Exercise prompt:
Retype exactly what runs from the first line of the data to the line with "Here's what the", keeping both of those lines and skipping pictures.
*** Opening Excerpted records ***
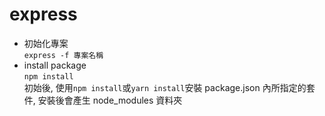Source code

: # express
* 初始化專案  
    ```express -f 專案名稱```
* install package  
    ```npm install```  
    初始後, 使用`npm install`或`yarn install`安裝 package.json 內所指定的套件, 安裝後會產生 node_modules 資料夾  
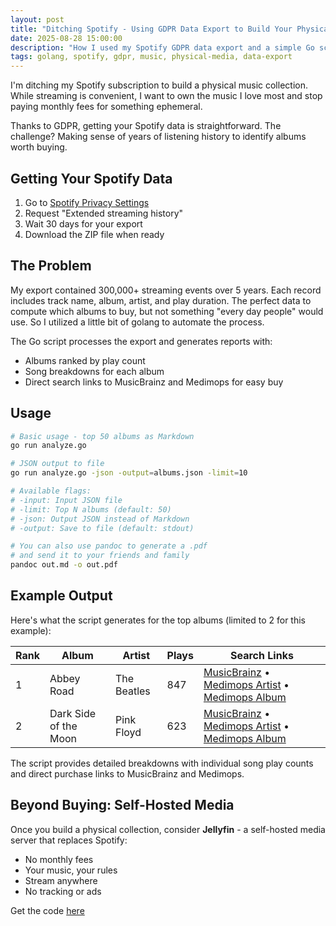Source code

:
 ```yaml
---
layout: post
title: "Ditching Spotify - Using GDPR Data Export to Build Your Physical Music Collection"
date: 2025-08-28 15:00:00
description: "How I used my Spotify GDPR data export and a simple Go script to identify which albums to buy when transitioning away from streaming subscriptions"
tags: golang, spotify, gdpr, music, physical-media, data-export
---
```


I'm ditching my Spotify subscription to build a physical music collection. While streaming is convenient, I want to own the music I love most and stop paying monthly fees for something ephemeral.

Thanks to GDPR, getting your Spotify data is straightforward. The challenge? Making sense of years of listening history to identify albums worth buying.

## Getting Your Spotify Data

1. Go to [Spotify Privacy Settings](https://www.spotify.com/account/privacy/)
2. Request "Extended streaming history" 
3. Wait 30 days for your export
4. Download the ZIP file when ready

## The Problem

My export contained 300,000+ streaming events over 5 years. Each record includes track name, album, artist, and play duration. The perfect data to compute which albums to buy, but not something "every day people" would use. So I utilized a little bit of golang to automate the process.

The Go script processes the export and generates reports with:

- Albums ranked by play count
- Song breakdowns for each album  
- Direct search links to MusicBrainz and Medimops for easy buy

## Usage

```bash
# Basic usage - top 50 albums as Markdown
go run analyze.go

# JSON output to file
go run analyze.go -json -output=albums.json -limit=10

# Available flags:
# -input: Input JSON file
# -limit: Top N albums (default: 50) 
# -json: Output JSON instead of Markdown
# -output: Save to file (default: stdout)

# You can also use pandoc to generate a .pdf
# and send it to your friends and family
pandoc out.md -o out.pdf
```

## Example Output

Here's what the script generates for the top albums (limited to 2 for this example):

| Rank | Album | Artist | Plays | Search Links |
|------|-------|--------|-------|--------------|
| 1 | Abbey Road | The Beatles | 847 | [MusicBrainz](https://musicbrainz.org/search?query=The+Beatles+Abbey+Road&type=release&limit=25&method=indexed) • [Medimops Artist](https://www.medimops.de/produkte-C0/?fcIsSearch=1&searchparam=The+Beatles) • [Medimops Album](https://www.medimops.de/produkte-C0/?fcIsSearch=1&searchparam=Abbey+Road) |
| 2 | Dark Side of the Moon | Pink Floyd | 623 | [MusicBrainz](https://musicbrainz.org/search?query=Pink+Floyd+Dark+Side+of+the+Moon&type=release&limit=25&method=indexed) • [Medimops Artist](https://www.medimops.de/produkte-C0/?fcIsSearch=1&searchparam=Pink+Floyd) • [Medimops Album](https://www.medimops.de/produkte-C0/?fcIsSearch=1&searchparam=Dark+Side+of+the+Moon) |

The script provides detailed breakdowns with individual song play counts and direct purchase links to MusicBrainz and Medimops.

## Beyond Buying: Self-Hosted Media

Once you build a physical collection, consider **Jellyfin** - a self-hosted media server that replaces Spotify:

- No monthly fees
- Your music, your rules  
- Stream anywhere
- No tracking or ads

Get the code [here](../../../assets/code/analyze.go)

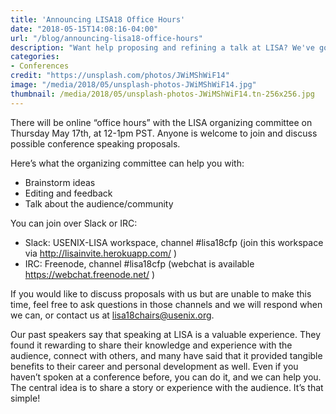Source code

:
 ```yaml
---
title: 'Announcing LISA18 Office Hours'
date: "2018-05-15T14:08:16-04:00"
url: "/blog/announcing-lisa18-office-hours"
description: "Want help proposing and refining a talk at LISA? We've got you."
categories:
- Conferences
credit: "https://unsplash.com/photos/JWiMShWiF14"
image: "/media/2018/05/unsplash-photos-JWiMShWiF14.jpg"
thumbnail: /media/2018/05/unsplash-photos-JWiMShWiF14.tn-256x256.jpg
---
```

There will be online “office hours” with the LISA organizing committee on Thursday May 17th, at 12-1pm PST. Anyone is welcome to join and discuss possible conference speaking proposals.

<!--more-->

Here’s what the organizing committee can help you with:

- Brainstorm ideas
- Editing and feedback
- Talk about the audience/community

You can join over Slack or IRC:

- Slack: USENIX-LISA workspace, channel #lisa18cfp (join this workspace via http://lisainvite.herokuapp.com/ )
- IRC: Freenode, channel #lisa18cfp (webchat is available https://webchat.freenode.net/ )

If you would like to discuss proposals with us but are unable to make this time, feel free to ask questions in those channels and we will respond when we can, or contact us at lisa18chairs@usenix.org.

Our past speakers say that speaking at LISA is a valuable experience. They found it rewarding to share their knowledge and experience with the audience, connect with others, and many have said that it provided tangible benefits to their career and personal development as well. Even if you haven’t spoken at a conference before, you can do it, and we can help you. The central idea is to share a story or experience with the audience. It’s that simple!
*** Closing Excerpted records ***
Reply:
Source code

: # express
* 初始化專案  
    ```express -f 專案名稱```
* install package  
    ```npm install```  
    初始後, 使用`npm install`或`yarn install`安裝 package.json 內所指定的套件, 安裝後會產生 node_modules 資料夾  
Source code

:
 ```yaml
---
layout: post
title: "Ditching Spotify - Using GDPR Data Export to Build Your Physical Music Collection"
date: 2025-08-28 15:00:00
description: "How I used my Spotify GDPR data export and a simple Go script to identify which albums to buy when transitioning away from streaming subscriptions"
tags: golang, spotify, gdpr, music, physical-media, data-export
---
```


I'm ditching my Spotify subscription to build a physical music collection. While streaming is convenient, I want to own the music I love most and stop paying monthly fees for something ephemeral.

Thanks to GDPR, getting your Spotify data is straightforward. The challenge? Making sense of years of listening history to identify albums worth buying.

## Getting Your Spotify Data

1. Go to [Spotify Privacy Settings](https://www.spotify.com/account/privacy/)
2. Request "Extended streaming history" 
3. Wait 30 days for your export
4. Download the ZIP file when ready

## The Problem

My export contained 300,000+ streaming events over 5 years. Each record includes track name, album, artist, and play duration. The perfect data to compute which albums to buy, but not something "every day people" would use. So I utilized a little bit of golang to automate the process.

The Go script processes the export and generates reports with:

- Albums ranked by play count
- Song breakdowns for each album  
- Direct search links to MusicBrainz and Medimops for easy buy

## Usage

```bash
# Basic usage - top 50 albums as Markdown
go run analyze.go

# JSON output to file
go run analyze.go -json -output=albums.json -limit=10

# Available flags:
# -input: Input JSON file
# -limit: Top N albums (default: 50) 
# -json: Output JSON instead of Markdown
# -output: Save to file (default: stdout)

# You can also use pandoc to generate a .pdf
# and send it to your friends and family
pandoc out.md -o out.pdf
```

## Example Output

Here's what the script generates for the top albums (limited to 2 for this example):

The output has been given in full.